--- START ---

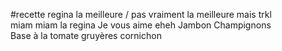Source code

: #recette regina la meilleure / pas vraiment la meilleure mais trkl  
miam miam la regina Je vous aime eheh 
Jambon 
Champignons  
Base à la tomate 
gruyères
cornichon


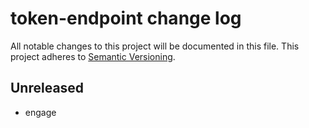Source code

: # token-endpoint change log

All notable changes to this project will be documented in this file.
This project adheres to [Semantic Versioning](http://semver.org/).

## Unreleased
* engage
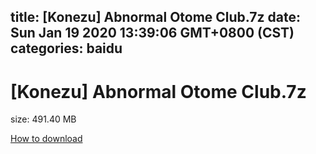 
title: [Konezu] Abnormal Otome Club.7z
date: Sun Jan 19 2020 13:39:06 GMT+0800 (CST)    
categories: baidu
---

# [Konezu] Abnormal Otome Club.7z
size: 491.40 MB
 
 

[How to download](https://bpcam.bemobtrk.com/go/2ceec3aa-1ca2-46d6-b9ff-aaa5c184517c?jno=379)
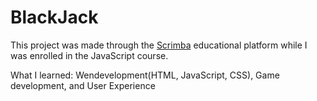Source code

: # BlackJack

This project was made through the [Scrimba](https://scrimba.com/) educational platform while I was enrolled in the JavaScript course.

What I learned: Wendevelopment(HTML, JavaScript, CSS), Game development, and User Experience
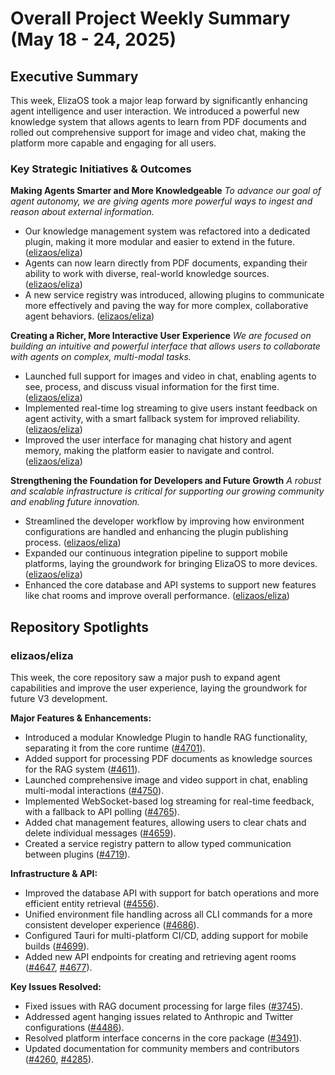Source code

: # Overall Project Weekly Summary (May 18 - 24, 2025)

## Executive Summary
This week, ElizaOS took a major leap forward by significantly enhancing agent intelligence and user interaction. We introduced a powerful new knowledge system that allows agents to learn from PDF documents and rolled out comprehensive support for image and video chat, making the platform more capable and engaging for all users.

### Key Strategic Initiatives & Outcomes

**Making Agents Smarter and More Knowledgeable**
*To advance our goal of agent autonomy, we are giving agents more powerful ways to ingest and reason about external information.*
-   Our knowledge management system was refactored into a dedicated plugin, making it more modular and easier to extend in the future. ([elizaos/eliza](https://github.com/elizaos/eliza))
-   Agents can now learn directly from PDF documents, expanding their ability to work with diverse, real-world knowledge sources. ([elizaos/eliza](https://github.com/elizaos/eliza))
-   A new service registry was introduced, allowing plugins to communicate more effectively and paving the way for more complex, collaborative agent behaviors. ([elizaos/eliza](https://github.com/elizaos/eliza))

**Creating a Richer, More Interactive User Experience**
*We are focused on building an intuitive and powerful interface that allows users to collaborate with agents on complex, multi-modal tasks.*
-   Launched full support for images and video in chat, enabling agents to see, process, and discuss visual information for the first time. ([elizaos/eliza](https://github.com/elizaos/eliza))
-   Implemented real-time log streaming to give users instant feedback on agent activity, with a smart fallback system for improved reliability. ([elizaos/eliza](https://github.com/elizaos/eliza))
-   Improved the user interface for managing chat history and agent memory, making the platform easier to navigate and control. ([elizaos/eliza](https://github.com/elizaos/eliza))

**Strengthening the Foundation for Developers and Future Growth**
*A robust and scalable infrastructure is critical for supporting our growing community and enabling future innovation.*
-   Streamlined the developer workflow by improving how environment configurations are handled and enhancing the plugin publishing process. ([elizaos/eliza](https://github.com/elizaos/eliza))
-   Expanded our continuous integration pipeline to support mobile platforms, laying the groundwork for bringing ElizaOS to more devices. ([elizaos/eliza](https://github.com/elizaos/eliza))
-   Enhanced the core database and API systems to support new features like chat rooms and improve overall performance. ([elizaos/eliza](https://github.com/elizaos/eliza))

## Repository Spotlights

### elizaos/eliza
This week, the core repository saw a major push to expand agent capabilities and improve the user experience, laying the groundwork for future V3 development.

**Major Features & Enhancements:**
-   Introduced a modular Knowledge Plugin to handle RAG functionality, separating it from the core runtime ([#4701](https://github.com/elizaos/eliza/pull/4701)).
-   Added support for processing PDF documents as knowledge sources for the RAG system ([#4611](https://github.com/elizaos/eliza/pull/4611)).
-   Launched comprehensive image and video support in chat, enabling multi-modal interactions ([#4750](https://github.com/elizaos/eliza/pull/4750)).
-   Implemented WebSocket-based log streaming for real-time feedback, with a fallback to API polling ([#4765](https://github.com/elizaos/eliza/pull/4765)).
-   Added chat management features, allowing users to clear chats and delete individual messages ([#4659](https://github.com/elizaos/eliza/pull/4659)).
-   Created a service registry pattern to allow typed communication between plugins ([#4719](https://github.com/elizaos/eliza/pull/4719)).

**Infrastructure & API:**
-   Improved the database API with support for batch operations and more efficient entity retrieval ([#4556](https://github.com/elizaos/eliza/pull/4556)).
-   Unified environment file handling across all CLI commands for a more consistent developer experience ([#4686](https://github.com/elizaos/eliza/pull/4686)).
-   Configured Tauri for multi-platform CI/CD, adding support for mobile builds ([#4699](https://github.com/elizaos/eliza/pull/4699)).
-   Added new API endpoints for creating and retrieving agent rooms ([#4647](https://github.com/elizaos/eliza/pull/4647), [#4677](https://github.com/elizaos/eliza/pull/4677)).

**Key Issues Resolved:**
-   Fixed issues with RAG document processing for large files ([#3745](https://github.com/elizaos/eliza/issues/3745)).
-   Addressed agent hanging issues related to Anthropic and Twitter configurations ([#4486](https://github.com/elizaos/eliza/issues/4486)).
-   Resolved platform interface concerns in the core package ([#3491](https://github.com/elizaos/eliza/issues/3491)).
-   Updated documentation for community members and contributors ([#4260](https://github.com/elizaos/eliza/issues/4260), [#4285](https://github.com/elizaos/eliza/issues/4285)).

--- END ---

_Problem to work on_
Each record should be quoted exactly, with the images omitted.

_Solution_
Source code

: #recette regina la meilleure / pas vraiment la meilleure mais trkl  
miam miam la regina Je vous aime eheh 
Jambon 
Champignons  
Base à la tomate 
gruyères
cornichon


Source code

: # token-endpoint change log

All notable changes to this project will be documented in this file.
This project adheres to [Semantic Versioning](http://semver.org/).

## Unreleased
* engage
title: [Konezu] Abnormal Otome Club.7z
date: Sun Jan 19 2020 13:39:06 GMT+0800 (CST)    
categories: baidu
---

# [Konezu] Abnormal Otome Club.7z
size: 491.40 MB
 
 

[How to download](https://bpcam.bemobtrk.com/go/2ceec3aa-1ca2-46d6-b9ff-aaa5c184517c?jno=379)
Source code

: # BlackJack

This project was made through the [Scrimba](https://scrimba.com/) educational platform while I was enrolled in the JavaScript course.

What I learned: Wendevelopment(HTML, JavaScript, CSS), Game development, and User Experience
Source code

: # Overall Project Weekly Summary (May 18 - 24, 2025)

## Executive Summary
This week, ElizaOS took a major leap forward by significantly enhancing agent intelligence and user interaction. We introduced a powerful new knowledge system that allows agents to learn from PDF documents and rolled out comprehensive support for image and video chat, making the platform more capable and engaging for all users.

### Key Strategic Initiatives & Outcomes

**Making Agents Smarter and More Knowledgeable**
*To advance our goal of agent autonomy, we are giving agents more powerful ways to ingest and reason about external information.*
-   Our knowledge management system was refactored into a dedicated plugin, making it more modular and easier to extend in the future. ([elizaos/eliza](https://github.com/elizaos/eliza))
-   Agents can now learn directly from PDF documents, expanding their ability to work with diverse, real-world knowledge sources. ([elizaos/eliza](https://github.com/elizaos/eliza))
-   A new service registry was introduced, allowing plugins to communicate more effectively and paving the way for more complex, collaborative agent behaviors. ([elizaos/eliza](https://github.com/elizaos/eliza))

**Creating a Richer, More Interactive User Experience**
*We are focused on building an intuitive and powerful interface that allows users to collaborate with agents on complex, multi-modal tasks.*
-   Launched full support for images and video in chat, enabling agents to see, process, and discuss visual information for the first time. ([elizaos/eliza](https://github.com/elizaos/eliza))
-   Implemented real-time log streaming to give users instant feedback on agent activity, with a smart fallback system for improved reliability. ([elizaos/eliza](https://github.com/elizaos/eliza))
-   Improved the user interface for managing chat history and agent memory, making the platform easier to navigate and control. ([elizaos/eliza](https://github.com/elizaos/eliza))

**Strengthening the Foundation for Developers and Future Growth**
*A robust and scalable infrastructure is critical for supporting our growing community and enabling future innovation.*
-   Streamlined the developer workflow by improving how environment configurations are handled and enhancing the plugin publishing process. ([elizaos/eliza](https://github.com/elizaos/eliza))
-   Expanded our continuous integration pipeline to support mobile platforms, laying the groundwork for bringing ElizaOS to more devices. ([elizaos/eliza](https://github.com/elizaos/eliza))
-   Enhanced the core database and API systems to support new features like chat rooms and improve overall performance. ([elizaos/eliza](https://github.com/elizaos/eliza))

## Repository Spotlights

### elizaos/eliza
This week, the core repository saw a major push to expand agent capabilities and improve the user experience, laying the groundwork for future V3 development.

**Major Features & Enhancements:**
-   Introduced a modular Knowledge Plugin to handle RAG functionality, separating it from the core runtime ([#4701](https://github.com/elizaos/eliza/pull/4701)).
-   Added support for processing PDF documents as knowledge sources for the RAG system ([#4611](https://github.com/elizaos/eliza/pull/4611)).
-   Launched comprehensive image and video support in chat, enabling multi-modal interactions ([#4750](https://github.com/elizaos/eliza/pull/4750)).
-   Implemented WebSocket-based log streaming for real-time feedback, with a fallback to API polling ([#4765](https://github.com/elizaos/eliza/pull/4765)).
-   Added chat management features, allowing users to clear chats and delete individual messages ([#4659](https://github.com/elizaos/eliza/pull/4659)).
-   Created a service registry pattern to allow typed communication between plugins ([#4719](https://github.com/elizaos/eliza/pull/4719)).

**Infrastructure & API:**
-   Improved the database API with support for batch operations and more efficient entity retrieval ([#4556](https://github.com/elizaos/eliza/pull/4556)).
-   Unified environment file handling across all CLI commands for a more consistent developer experience ([#4686](https://github.com/elizaos/eliza/pull/4686)).
-   Configured Tauri for multi-platform CI/CD, adding support for mobile builds ([#4699](https://github.com/elizaos/eliza/pull/4699)).
-   Added new API endpoints for creating and retrieving agent rooms ([#4647](https://github.com/elizaos/eliza/pull/4647), [#4677](https://github.com/elizaos/eliza/pull/4677)).

**Key Issues Resolved:**
-   Fixed issues with RAG document processing for large files ([#3745](https://github.com/elizaos/eliza/issues/3745)).
-   Addressed agent hanging issues related to Anthropic and Twitter configurations ([#4486](https://github.com/elizaos/eliza/issues/4486)).
-   Resolved platform interface concerns in the core package ([#3491](https://github.com/elizaos/eliza/issues/3491)).
-   Updated documentation for community members and contributors ([#4260](https://github.com/elizaos/eliza/issues/4260), [#4285](https://github.com/elizaos/eliza/issues/4285)).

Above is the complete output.